Imagine a global SaaS provider launching a large-language-model-based customer-care chatbot. As part of its audit program, the internal audit department uses ISO 42001 to:
As a result, the company not only satisfied its internal compliance function but demonstrated to key customers and regulators that a recognized standard governed its AI system.
Adopting an artificial intelligence auditing framework based on ISO 42001 delivers distinct advantages:
Here's a roadmap for initiating how to audit AI within your organization:
Download the checklist for the following benefits:
Audit AI with confidence
Prepare for certification
With ISO 42001 establishing a global benchmark, the next wave of auditing artificial intelligence will see:
The auditing has always been subject to assurance of checking whether systems meet requirements, whether there are controls, and whether decisions are supported by evidence.
However, by 2025 and beyond, such systems are more and more combined with algorithms, models, streams of data, and self-directed decision engines. It would translate to the question of what auditing is being (AI).
The ISO/IEC 42001:2023 is an auditable framework of guidelines that organizations can utilize to govern, control, and monitor AI throughout its lifecycle. It restructures the process of audit AI as the ad-hoc inspection of a single model into a comprehensive management-system practice: policy, control, monitoring, and continuous improvement.
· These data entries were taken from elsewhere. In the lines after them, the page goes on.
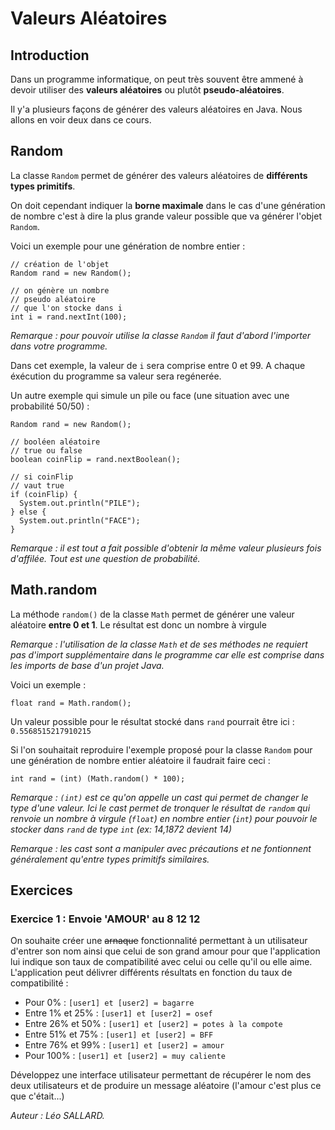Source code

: # Valeurs Aléatoires

## Introduction

Dans un programme informatique, on peut très souvent être ammené à devoir utiliser des **valeurs aléatoires** ou plutôt **pseudo-aléatoires**.

Il y'a plusieurs façons de générer des valeurs aléatoires en Java. Nous allons en voir deux dans ce cours.

## Random

La classe `Random` permet de générer des valeurs aléatoires de **différents types primitifs**.

On doit cependant indiquer la **borne maximale** dans le cas d'une génération de nombre c'est à dire la plus grande valeur possible que va générer l'objet `Random`.

Voici un exemple pour une génération de nombre entier :

```
// création de l'objet
Random rand = new Random();

// on génère un nombre
// pseudo aléatoire
// que l'on stocke dans i
int i = rand.nextInt(100);
```

_Remarque : pour pouvoir utilise la classe `Random` il faut d'abord l'importer dans votre programme._

Dans cet exemple, la valeur de `i` sera comprise entre 0 et 99. A chaque éxécution du programme sa valeur sera regénerée.

Un autre exemple qui simule un pile ou face (une situation avec une probabilité 50/50) :

```
Random rand = new Random();

// booléen aléatoire
// true ou false
boolean coinFlip = rand.nextBoolean();

// si coinFlip
// vaut true
if (coinFlip) {
  System.out.println("PILE");
} else {
  System.out.println("FACE");
}
```

_Remarque : il est tout a fait possible d'obtenir la même valeur plusieurs fois d'affilée. Tout est une question de probabilité._

## Math.random

La méthode `random()` de la classe `Math` permet de générer une valeur aléatoire **entre 0 et 1**. Le résultat est donc un nombre à virgule

_Remarque : l'utilisation de la classe `Math` et de ses méthodes ne requiert pas d'import supplémentaire dans le programme car elle est comprise dans les imports de base d'un projet Java._

Voici un exemple :

```
float rand = Math.random();
```

Un valeur possible pour le résultat stocké dans `rand` pourrait être ici : `0.5568515217910215`

Si l'on souhaitait reproduire l'exemple proposé pour la classe `Random` pour une génération de nombre entier aléatoire il faudrait faire ceci :

```
int rand = (int) (Math.random() * 100);
```

_Remarque : `(int)` est ce qu'on appelle un cast qui permet de changer le type d'une valeur. Ici le cast permet de tronquer le résultat de `random` qui renvoie un nombre à virgule (`float`) en nombre entier (`int`) pour pouvoir le stocker dans `rand` de type `int` (ex: 14,1872 devient 14)_

_Remarque : les cast sont a manipuler avec précautions et ne fontionnent généralement qu'entre types primitifs similaires._

## Exercices

### Exercice 1 : Envoie 'AMOUR' au 8 12 12

On souhaite créer une ~~arnaque~~ fonctionnalité permettant à un utilisateur d'entrer son nom ainsi que celui de son grand amour pour que l'application lui indique son taux de compatibilité avec celui ou celle qu'il ou elle aime. L'application peut délivrer différents résultats en fonction du taux de compatibilité :

- Pour 0% : `[user1] et [user2] = bagarre`
- Entre 1% et 25% : `[user1] et [user2] = osef`
- Entre 26% et 50% : `[user1] et [user2] = potes à la compote`
- Entre 51% et 75% : `[user1] et [user2] = BFF`
- Entre 76% et 99% : `[user1] et [user2] = amour`
- Pour 100% : `[user1] et [user2] = muy caliente`

Développez une interface utilisateur permettant de récupérer le nom des deux utilisateurs et de produire un message aléatoire (l'amour c'est plus ce que c'était...)

_Auteur : Léo SALLARD._
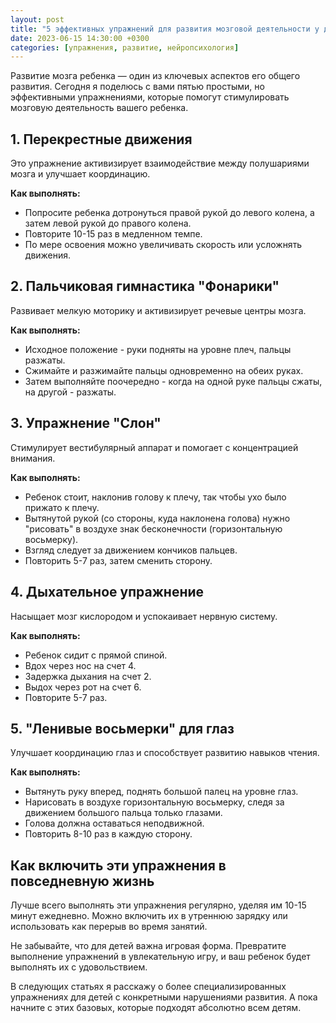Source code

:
 ```yaml
---
layout: post
title: "5 эффективных упражнений для развития мозговой деятельности у детей"
date: 2023-06-15 14:30:00 +0300
categories: [упражнения, развитие, нейропсихология]
---
```


Развитие мозга ребенка — один из ключевых аспектов его общего развития. Сегодня я поделюсь с вами пятью простыми, но эффективными упражнениями, которые помогут стимулировать мозговую деятельность вашего ребенка.

## 1. Перекрестные движения

Это упражнение активизирует взаимодействие между полушариями мозга и улучшает координацию.

**Как выполнять:**
- Попросите ребенка дотронуться правой рукой до левого колена, а затем левой рукой до правого колена.
- Повторите 10-15 раз в медленном темпе.
- По мере освоения можно увеличивать скорость или усложнять движения.

## 2. Пальчиковая гимнастика "Фонарики"

Развивает мелкую моторику и активизирует речевые центры мозга.

**Как выполнять:**
- Исходное положение - руки подняты на уровне плеч, пальцы разжаты.
- Сжимайте и разжимайте пальцы одновременно на обеих руках.
- Затем выполняйте поочередно - когда на одной руке пальцы сжаты, на другой - разжаты.

## 3. Упражнение "Слон"

Стимулирует вестибулярный аппарат и помогает с концентрацией внимания.

**Как выполнять:**
- Ребенок стоит, наклонив голову к плечу, так чтобы ухо было прижато к плечу.
- Вытянутой рукой (со стороны, куда наклонена голова) нужно "рисовать" в воздухе знак бесконечности (горизонтальную восьмерку).
- Взгляд следует за движением кончиков пальцев.
- Повторить 5-7 раз, затем сменить сторону.

## 4. Дыхательное упражнение

Насыщает мозг кислородом и успокаивает нервную систему.

**Как выполнять:**
- Ребенок сидит с прямой спиной.
- Вдох через нос на счет 4.
- Задержка дыхания на счет 2.
- Выдох через рот на счет 6.
- Повторите 5-7 раз.

## 5. "Ленивые восьмерки" для глаз

Улучшает координацию глаз и способствует развитию навыков чтения.

**Как выполнять:**
- Вытянуть руку вперед, поднять большой палец на уровне глаз.
- Нарисовать в воздухе горизонтальную восьмерку, следя за движением большого пальца только глазами.
- Голова должна оставаться неподвижной.
- Повторить 8-10 раз в каждую сторону.

## Как включить эти упражнения в повседневную жизнь

Лучше всего выполнять эти упражнения регулярно, уделяя им 10-15 минут ежедневно. Можно включить их в утреннюю зарядку или использовать как перерыв во время занятий.

Не забывайте, что для детей важна игровая форма. Превратите выполнение упражнений в увлекательную игру, и ваш ребенок будет выполнять их с удовольствием.

В следующих статьях я расскажу о более специализированных упражнениях для детей с конкретными нарушениями развития. А пока начните с этих базовых, которые подходят абсолютно всем детям.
To internal audit, risk, or governance professionals who pose the question as to which AI is the best, the response changes: to the extent that the most performing algorithm is chosen, it is only one portion of the garment.
Best practices now expose practices that are best to be auditable, traceable, governed, transparent, and supervised because these are now of critical importance.
In brief, artificial intelligence auditing represents a requirement to upgrade the framework, new tools, new skills, and a strategic commitment. ISO 42001 gives that roadmap.
The organizations that go first will not simply cope with AI; they will audit it, control it, and extract assurance out of it.
In an autonomous systems world, the link that is forgotten is code in its governance. The way audit teams work will have to change in the future since AI is not going to wait.
1. What is auditing artificial intelligence?
Auditing artificial intelligence means evaluating AI systems to ensure they adhere to policy, governance, risk, and ethical standards, checking data, models, decisions, and oversight.
2. How do you audit AI effectively?
To audit AI, start by defining the scope, documenting the model life-cycle, assessing data quality, governance controls, and drift monitoring, then using an AI audit checklist and AI audit tools for continuous monitoring.
3. What is an artificial intelligence auditing framework?
An artificial intelligence auditing framework provides structured guidance and controls governance, management, and audit functions to ensure AI systems are transparent, fair, safe, and reliable.
4. What does ISO 42001 add to auditing artificial intelligence?
ISO 42001:2023 introduces a full AI management system (AIMS) incorporating internal audits, continuous improvement, and lifecycle controls, giving auditors a recognized framework for auditing artificial intelligence.
5. Which audit roles are key when auditing AI?
Key roles in auditing artificial intelligence include AI Risk Manager, Internal Auditor for AI, Chief AI Officer, and Ethics Committee, all supported by the artificial intelligence auditing framework.
6. What tools should be used when auditing AI?
When auditing AI, auditors should use AI audit tools for model-monitoring, bias detection, data-lineage tracking, plus an AI audit checklist aligned with ISO 42001 and other frameworks.
If you like this read then make sure to check out our previous blogs: Cracking Onboarding Challenges: Fresher Success Unveiled
Not sure which certification to pursue? Our advisors will help you decide!